▶ **Instructions to follow**:
From the entries below, gather each line containing the word "country".
(Beginning of Available records)
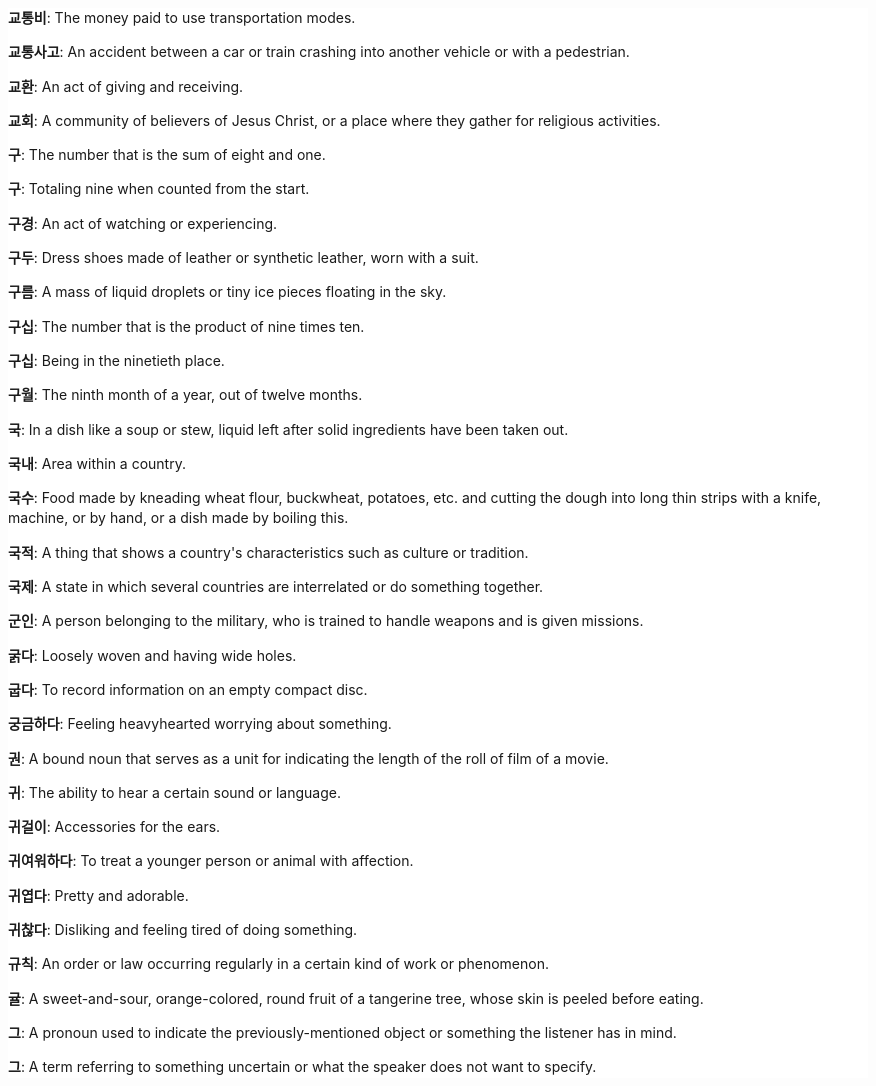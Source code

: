 **교통비**: The money paid to use transportation modes.

**교통사고**: An accident between a car or train crashing into another vehicle or with a pedestrian.

**교환**: An act of giving and receiving. 

**교회**: A community of believers of Jesus Christ, or a place where they gather for religious activities.

**구**: The number that is the sum of eight and one.

**구**: Totaling nine when counted from the start.

**구경**: An act of watching or experiencing.

**구두**: Dress shoes made of leather or synthetic leather, worn with a suit.

**구름**: A mass of liquid droplets or tiny ice pieces floating in the sky.

**구십**: The number that is the product of nine times ten.

**구십**: Being in the ninetieth place.

**구월**: The ninth month of a year, out of twelve months.

**국**: In a dish like a soup or stew, liquid left after solid ingredients have been taken out.

**국내**: Area within a country.

**국수**: Food made by kneading wheat flour, buckwheat, potatoes, etc. and cutting the dough into long thin strips with a knife, machine, or by hand, or a dish made by boiling this. 

**국적**: A thing that shows a country's characteristics such as culture or tradition. 

**국제**: A state in which several countries are interrelated or do something together. 

**군인**: A person belonging to the military, who is trained to handle weapons and is given missions.

**굵다**: Loosely woven and having wide holes. 

**굽다**: To record information on an empty compact disc. 

**궁금하다**: Feeling heavyhearted worrying about something. 

**권**: A bound noun that serves as a unit for indicating the length of the roll of film of a movie.

**귀**: The ability to hear a certain sound or language.

**귀걸이**: Accessories for the ears.

**귀여워하다**: To treat a younger person or animal with affection.

**귀엽다**: Pretty and adorable.

**귀찮다**: Disliking and feeling tired of doing something.

**규칙**: An order or law occurring regularly in a certain kind of work or phenomenon. 

**귤**: A sweet-and-sour, orange-colored, round fruit of a tangerine tree, whose skin is peeled before eating.

**그**: A pronoun used to indicate the previously-mentioned object or something the listener has in mind.

**그**: A term referring to something uncertain or what the speaker does not want to specify.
(End of Available records)
▶ **Reply**:
**국내**: Area within a country.
**국적**: A thing that shows a country's characteristics such as culture or tradition. 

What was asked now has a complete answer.